Researchers in artificial intelligence have segregated the AI problems from the non-AI problems. Generally, problems, for which straightforward mathematical / logical algorithms are not readily available and which can be solved by intuitive approach only, are called AI problems. The 4-puzzle problem, for instance, is an ideal AI Problem. There is no formal algorithm for its realization, i.e., given a starting and a goal state, one cannot say prior to execution of the tasks the sequence of steps required to get the goal from the starting state. Such problems are called the ideal AI problems. The wellknown water-jug problem, the Travelling Salesperson Problem (TSP) , and the n-Queen problem are typical examples of the classical AI problems. Among the non-classical AI problems, the diagnosis problems and the pattern classification problem need special mention. For solving an AI problem, one may employ both artificial intelligence and non-AI algorithms. An obvious question is: what is an AI algorithm? Formally speaking, an artificial intelligence algorithm generally means a non-conventional intuitive approach for problem solving. The key to artificial intelligence approach is intelligent search and matching. In an intelligent search problem / sub-problem, given a goal (or starting) state, one has to reach that state from one or more known starting (or goal) states.

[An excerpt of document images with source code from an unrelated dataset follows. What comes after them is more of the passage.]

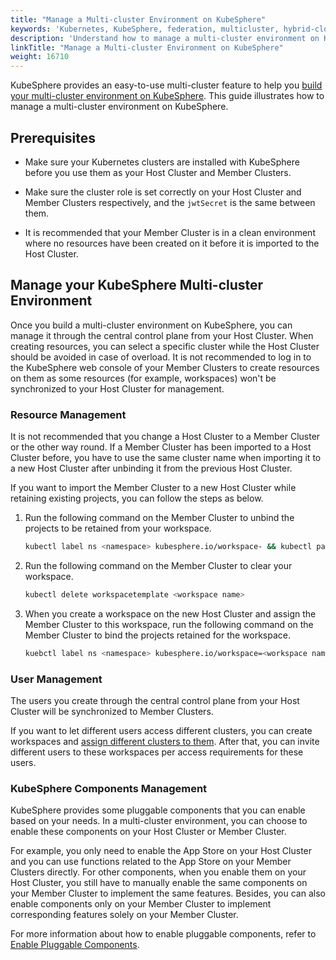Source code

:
 ```yaml
---
title: "Manage a Multi-cluster Environment on KubeSphere"
keywords: 'Kubernetes, KubeSphere, federation, multicluster, hybrid-cloud'
description: 'Understand how to manage a multi-cluster environment on KubeSphere.'
linkTitle: "Manage a Multi-cluster Environment on KubeSphere"
weight: 16710
---
```


KubeSphere provides an easy-to-use multi-cluster feature to help you [build your multi-cluster environment on KubeSphere](../../../multicluster-management/). This guide illustrates how to manage a multi-cluster environment on KubeSphere.

## Prerequisites

- Make sure your Kubernetes clusters are installed with KubeSphere before you use them as your Host Cluster and Member Clusters. 

- Make sure the cluster role is set correctly on your Host Cluster and Member Clusters respectively, and the `jwtSecret` is the same between them.

- It is recommended that your Member Cluster is in a clean environment where no resources have been created on it before it is imported to the Host Cluster.


## Manage your KubeSphere Multi-cluster Environment

Once you build a multi-cluster environment on KubeSphere, you can manage it through the central control plane from your Host Cluster. When creating resources, you can select a specific cluster while the Host Cluster should be avoided in case of overload. It is not recommended to log in to the KubeSphere web console of your Member Clusters to create resources on them as some resources (for example, workspaces) won't be synchronized to your Host Cluster for management.

### Resource Management

It is not recommended that you change a Host Cluster to a Member Cluster or the other way round. If a Member Cluster has been imported to a Host Cluster before, you have to use the same cluster name when importing it to a new Host Cluster after unbinding it from the previous Host Cluster.

If you want to import the Member Cluster to a new Host Cluster while retaining existing projects, you can follow the steps as below.

1. Run the following command on the Member Cluster to unbind the projects to be retained from your workspace.

   ```bash
   kubectl label ns <namespace> kubesphere.io/workspace- && kubectl patch ns <namespace>   -p '{"metadata":{"ownerReferences":[]}}' --type=merge
   ```

2. Run the following command on the Member Cluster to clear your workspace.

   ```bash
   kubectl delete workspacetemplate <workspace name>
   ```

3. When you create a workspace on the new Host Cluster and assign the Member Cluster to this workspace, run the following command on the Member Cluster to bind the projects retained for the workspace.

   ```bash
   kuebctl label ns <namespace> kubesphere.io/workspace=<workspace name>
   ```

### User Management

The users you create through the central control plane from your Host Cluster will be synchronized to Member Clusters. 

If you want to let different users access different clusters, you can create workspaces and [assign different clusters to them](../../../cluster-administration/cluster-settings/cluster-visibility-and-authorization/). After that, you can invite different users to these workspaces per access requirements for these users.

### KubeSphere Components Management

KubeSphere provides some pluggable components that you can enable based on your needs. In a multi-cluster environment, you can choose to enable these components on your Host Cluster or Member Cluster.

For example, you only need to enable the App Store on your Host Cluster and you can use functions related to the App Store on your Member Clusters directly. For other components, when you enable them on your Host Cluster, you still have to manually enable the same components on your Member Cluster to implement the same features. Besides, you can also enable components only on your Member Cluster to implement corresponding features solely on your Member Cluster.

For more information about how to enable pluggable components, refer to [Enable Pluggable Components](../../../pluggable-components/).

For example, consider the 4-puzzle problem, where the goal state is known and one has to identify the moves for reaching the goal from a pre-defined starting state. Now, the less number of states one generates for reaching the goal, the better is the AI algorithm.

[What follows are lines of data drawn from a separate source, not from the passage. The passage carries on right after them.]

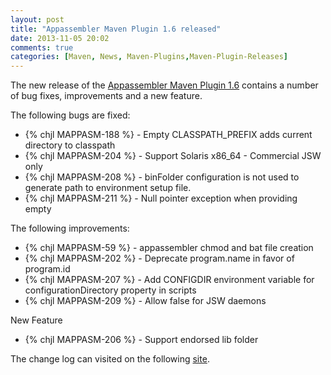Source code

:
 ```yaml
---
layout: post
title: "Appassembler Maven Plugin 1.6 released"
date: 2013-11-05 20:02
comments: true
categories: [Maven, News, Maven-Plugins,Maven-Plugin-Releases]
---
```

The new release of the [Appassembler Maven Plugin 1.6](http://mojo.codehaus.org/appassembler/appassembler-maven-plugin/)
contains a number of bug fixes, improvements and a new feature.

<!-- more -->

The following bugs are fixed:

 * {% chjl MAPPASM-188 %} - Empty CLASSPATH_PREFIX adds current directory to classpath
 * {% chjl MAPPASM-204 %} - Support Solaris x86_64 - Commercial JSW only
 * {% chjl MAPPASM-208 %} - binFolder configuration is not used to generate path to environment setup file.
 * {% chjl MAPPASM-211 %} - Null pointer exception when providing empty <commandLineArgument>

The following improvements:

 * {% chjl MAPPASM-59 %} - appassembler chmod and bat file creation
 * {% chjl MAPPASM-202 %} - Deprecate program.name in favor of program.id
 * {% chjl MAPPASM-207 %} - Add CONFIGDIR environment variable for configurationDirectory property in scripts
 * {% chjl MAPPASM-209 %} - Allow <generateRepository>false</generateRepository> for JSW daemons

New Feature

 * {% chjl MAPPASM-206 %} - Support endorsed lib folder

The change log can visited on the following 
[site](http://jira.codehaus.org/secure/ReleaseNote.jspa?projectId=11780&version=19575).
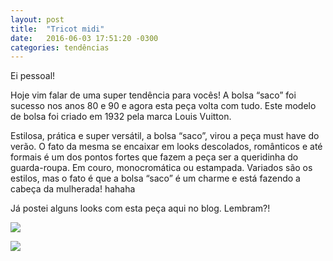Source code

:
 ```yaml
---
layout: post
title:  "Tricot midi"
date:   2016-06-03 17:51:20 -0300
categories: tendências
---
```

Ei pessoal!

Hoje vim falar de uma super tendência para vocês! A bolsa “saco” foi sucesso nos anos 80 e 90 e agora esta peça volta com tudo. Este modelo de bolsa foi criado em 1932 pela marca Louis Vuitton.

Estilosa, prática e super versátil, a bolsa “saco”, virou a peça must have do verão. O fato da mesma se encaixar em looks descolados, românticos e até formais é um dos pontos fortes que fazem a peça ser a queridinha do guarda-roupa. Em couro, monocromática ou estampada. Variados são os estilos, mas o fato é que a bolsa “saco” é um charme e está fazendo a cabeça da mulherada! hahaha

Já postei alguns looks com esta peça aqui no blog. Lembram?!

![](http://www.amodadamanu.com.br/wp-content/uploads/1-10805015_678899535561886_420757597_n.jpg)

![](http://amodadamanu.com.br/wp-content/uploads/2-10735694_678899648895208_1362161885_n.jpg)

The question that then naturally arises is: how to control the generation of states. This, in fact, can be achieved by suitably designing some control strategies, which would filter a few states only from a large number of legal states that could be generated from a given starting / intermediate state. As an example, consider the problem of proving a trigonometric identity that children are used to doing during their schooldays. What would they do at the beginning? They would start with one side of the identity, and attempt to apply a number of formulae there to find the possible resulting derivations. But they won't really apply all the formulae there. Rather, they identify the right candidate formula that fits there best, such that the other side of the identity seems to be closer in some sense (outlook). Ultimately, when the decision regarding the selection of the formula is over, they apply it to one side (say the L.H.S) of the identity and derive the new state. Thus they continue the process and go on generating new intermediate states until the R.H.S (goal) is reached. But do they always select the right candidate formula at a given state? From our experience, we know the answer is "not always". But what would we do if we find that after generation of a few states, the resulting expression seems to be far away from the R.H.S of the identity. Perhaps we would prefer to move to some old state, which is more promising, i.e., closer to the R.H.S of the identity. The above line of thinking has been realized in many intelligent search problems of AI. Some of these well-known search algorithms are:
  • Generate and Test
  • Hill Climbing
  • Heuristic Search
  • Means and Ends analysis
a) Generate and Test Approach: This approach concerns the generation of the state-space from a known starting state (root) of the problem and continues expanding the reasoning space until the goal node or the terminal state is reached. In fact after generation of each and every state, the generated node is compared with the known goal state. When the goal is found, the algorithm terminates. In case there exist multiple paths leading to the goal, then the path having the smallest distance from the root is preferred. The basic strategy used in this search is only generation of states and their testing for goals but it does not allow filtering of states.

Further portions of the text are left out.